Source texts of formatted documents
********

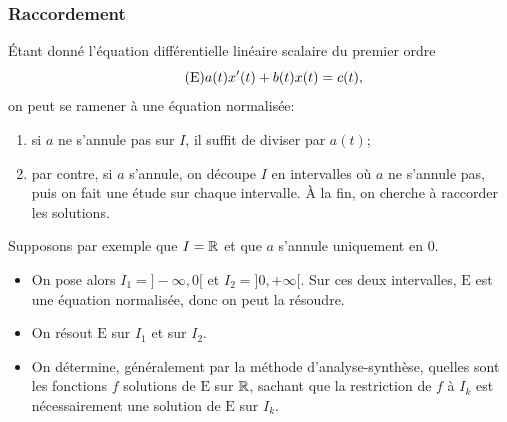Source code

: \documentclass{book}
\begin{document}
\subsubsection{Raccordement}

Étant donné l'équation différentielle linéaire scalaire du premier ordre
\[\tag{$\mathrm{E}$} a(t) x'(t) + b(t) x(t) = c(t),\]
on peut se ramener à une équation normalisée:
\begin{enumerate}
\item si $a$ ne s'annule pas sur $I$, il suffit de diviser par $a(t)$;
\item par contre, si $a$ s'annule, on découpe $I$ en intervalles
  où $a$ ne s'annule pas, puis on fait une étude sur chaque intervalle.
  À la fin, on cherche à \og{}raccorder\fg{} les solutions.
\end{enumerate}
Supposons par exemple que $I=\mathbb{R}    $ et que $a$ s'annule uniquement en $0$.
\begin{itemize}
\item On pose alors $I_1 = ]-\infty,0[$ et $I_2 = ]0,+\infty[$.
  Sur ces deux intervalles, $\mathrm{E}$ est une équation normalisée, donc
  on peut la résoudre.
\item On résout $\mathrm{E}$ sur $I_1$ et sur $I_2$.
\item On détermine, généralement par la méthode d'analyse-synthèse,
  quelles sont les fonctions $f$
  solutions de $\mathrm{E}$ sur $\mathbb{R} $, sachant que la restriction de $f$ à $I_k$
  est nécessairement une solution de $\mathrm{E}$ sur $I_k$.
\end{itemize}
\end{document}
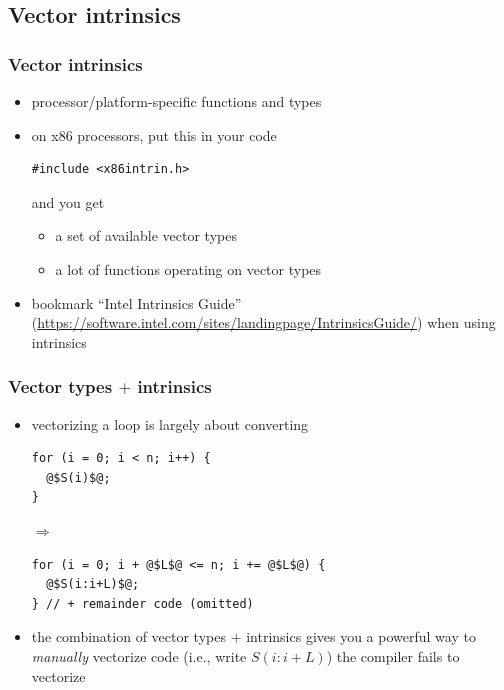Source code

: \documentclass[12pt,dvipdfmx]{beamer}
\begin{document}
\subsection{Vector intrinsics}

\begin{frame}[fragile]
\frametitle{Vector intrinsics}
\begin{itemize}
\item processor/platform-specific functions and types
\item on x86 processors, put this in your code
\begin{lstlisting}
#include <x86intrin.h>
\end{lstlisting}
and you get
\begin{itemize}
\item a set of available vector types
\item a lot of functions operating on vector types
\end{itemize}

\item bookmark ``Intel Intrinsics Guide''
(\url{https://software.intel.com/sites/landingpage/IntrinsicsGuide/})
when using intrinsics
\end{itemize}
\end{frame}

\begin{frame}[fragile]
\frametitle{Vector types $+$ intrinsics}
\begin{itemize}
\item vectorizing a loop is largely about converting
\begin{lstlisting}
for (i = 0; i < n; i++) {
  @$S(i)$@;
}
\end{lstlisting}
$\Rightarrow$
\begin{lstlisting}
for (i = 0; i + @$L$@ <= n; i += @$L$@) {
  @$S(i:i+L)$@;
} // + remainder code (omitted)
\end{lstlisting}
\item the combination of vector types $+$ intrinsics gives
  you a powerful way to {\it manually} vectorize code
  (i.e., write $S(i:i+L)$) the compiler fails to vectorize
\end{itemize}
\end{frame}
\end{document}
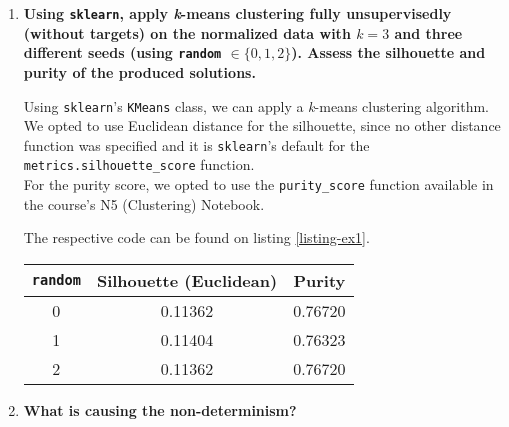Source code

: \documentclass[12pt]{article}
\begin{document}
\begin{enumerate}[leftmargin=\labelsep]
    \item {\color{questioncolor}\bfseries
          Using \texttt{sklearn}, apply \textit{k}-means clustering fully unsupervisedly
          (without targets) on the normalized data with $k = 3$ and three different
          seeds (using \texttt{random} $\in \{0,1,2\}$).
          Assess the silhouette and purity of the produced solutions.
          }\\
          \vspace{0.5em}

          Using \texttt{sklearn}'s \texttt{KMeans} class, we can apply a
          \textit{k}-means clustering algorithm.\\
          We opted to use Euclidean distance for the silhouette, since no other distance
          function was specified and it is \texttt{sklearn}'s default for the
          \texttt{metrics.silhouette\_score} function.\\
          For the purity score, we opted to use the \texttt{purity\_score} function
          available in the course's N5 (Clustering) Notebook.

          The respective code can be found on listing \ref{listing-ex1}.

          \begin{center}
              \captionsetup{type=table}
              \begin{tabular}{c|cc}
                  \texttt{random}        & Silhouette (Euclidean) & Purity  \\
                  \hline
                  \textcolor{cred}{0}    & 0.11362                & 0.76720 \\
                  \textcolor{cblue}{1}   & 0.11404                & 0.76323 \\
                  \textcolor{corange}{2} & 0.11362                & 0.76720
              \end{tabular}
              \label{ex1p-silhouette-purity}
          \end{center}

    \item {\color{questioncolor}\bfseries
          What is causing the non-determinism?
          }\\
          \vspace{0.5em}


\end{enumerate}
\end{document}
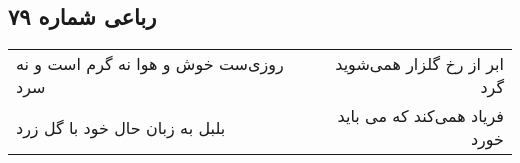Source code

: \begin{center}
\section*{رباعی شماره ۷۹}
\label{sec:sh079}
\begin{longtable}{l p{0.5cm} r}
روزی‌ست خوش و هوا نه گرم است و نه سرد
&&
ابر از رخ گلزار همی‌شوید گرد
\\
بلبل به زبان حال خود با گل زرد
&&
فریاد همی‌کند که می باید خورد
\\
\end{longtable}
\end{center}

********

- [What you have to do]: Verbatim repetition of the entries is required, excluding any pictures.

- [Output of the exercise]:
Source code

: \documentclass{book}
\begin{document}
\subsubsection{Raccordement}

Étant donné l'équation différentielle linéaire scalaire du premier ordre
\[\tag{$\mathrm{E}$} a(t) x'(t) + b(t) x(t) = c(t),\]
on peut se ramener à une équation normalisée:
\begin{enumerate}
\item si $a$ ne s'annule pas sur $I$, il suffit de diviser par $a(t)$;
\item par contre, si $a$ s'annule, on découpe $I$ en intervalles
  où $a$ ne s'annule pas, puis on fait une étude sur chaque intervalle.
  À la fin, on cherche à \og{}raccorder\fg{} les solutions.
\end{enumerate}
Supposons par exemple que $I=\mathbb{R}    $ et que $a$ s'annule uniquement en $0$.
\begin{itemize}
\item On pose alors $I_1 = ]-\infty,0[$ et $I_2 = ]0,+\infty[$.
  Sur ces deux intervalles, $\mathrm{E}$ est une équation normalisée, donc
  on peut la résoudre.
\item On résout $\mathrm{E}$ sur $I_1$ et sur $I_2$.
\item On détermine, généralement par la méthode d'analyse-synthèse,
  quelles sont les fonctions $f$
  solutions de $\mathrm{E}$ sur $\mathbb{R} $, sachant que la restriction de $f$ à $I_k$
  est nécessairement une solution de $\mathrm{E}$ sur $I_k$.
\end{itemize}
\end{document}
Source code

: \documentclass[12pt,dvipdfmx]{beamer}
\begin{document}
\subsection{Vector intrinsics}

\begin{frame}[fragile]
\frametitle{Vector intrinsics}
\begin{itemize}
\item processor/platform-specific functions and types
\item on x86 processors, put this in your code
\begin{lstlisting}
#include <x86intrin.h>
\end{lstlisting}
and you get
\begin{itemize}
\item a set of available vector types
\item a lot of functions operating on vector types
\end{itemize}

\item bookmark ``Intel Intrinsics Guide''
(\url{https://software.intel.com/sites/landingpage/IntrinsicsGuide/})
when using intrinsics
\end{itemize}
\end{frame}

\begin{frame}[fragile]
\frametitle{Vector types $+$ intrinsics}
\begin{itemize}
\item vectorizing a loop is largely about converting
\begin{lstlisting}
for (i = 0; i < n; i++) {
  @$S(i)$@;
}
\end{lstlisting}
$\Rightarrow$
\begin{lstlisting}
for (i = 0; i + @$L$@ <= n; i += @$L$@) {
  @$S(i:i+L)$@;
} // + remainder code (omitted)
\end{lstlisting}
\item the combination of vector types $+$ intrinsics gives
  you a powerful way to {\it manually} vectorize code
  (i.e., write $S(i:i+L)$) the compiler fails to vectorize
\end{itemize}
\end{frame}
\end{document}
Source code

: \documentclass[12pt]{article}
\begin{document}
\begin{enumerate}[leftmargin=\labelsep]
    \item {\color{questioncolor}\bfseries
          Using \texttt{sklearn}, apply \textit{k}-means clustering fully unsupervisedly
          (without targets) on the normalized data with $k = 3$ and three different
          seeds (using \texttt{random} $\in \{0,1,2\}$).
          Assess the silhouette and purity of the produced solutions.
          }\\
          \vspace{0.5em}

          Using \texttt{sklearn}'s \texttt{KMeans} class, we can apply a
          \textit{k}-means clustering algorithm.\\
          We opted to use Euclidean distance for the silhouette, since no other distance
          function was specified and it is \texttt{sklearn}'s default for the
          \texttt{metrics.silhouette\_score} function.\\
          For the purity score, we opted to use the \texttt{purity\_score} function
          available in the course's N5 (Clustering) Notebook.

          The respective code can be found on listing \ref{listing-ex1}.

          \begin{center}
              \captionsetup{type=table}
              \begin{tabular}{c|cc}
                  \texttt{random}        & Silhouette (Euclidean) & Purity  \\
                  \hline
                  \textcolor{cred}{0}    & 0.11362                & 0.76720 \\
                  \textcolor{cblue}{1}   & 0.11404                & 0.76323 \\
                  \textcolor{corange}{2} & 0.11362                & 0.76720
              \end{tabular}
              \label{ex1p-silhouette-purity}
          \end{center}

    \item {\color{questioncolor}\bfseries
          What is causing the non-determinism?
          }\\
          \vspace{0.5em}


\end{enumerate}
\end{document}
Source code

: \begin{center}
\section*{رباعی شماره ۷۹}
\label{sec:sh079}
\begin{longtable}{l p{0.5cm} r}
روزی‌ست خوش و هوا نه گرم است و نه سرد
&&
ابر از رخ گلزار همی‌شوید گرد
\\
بلبل به زبان حال خود با گل زرد
&&
فریاد همی‌کند که می باید خورد
\\
\end{longtable}
\end{center}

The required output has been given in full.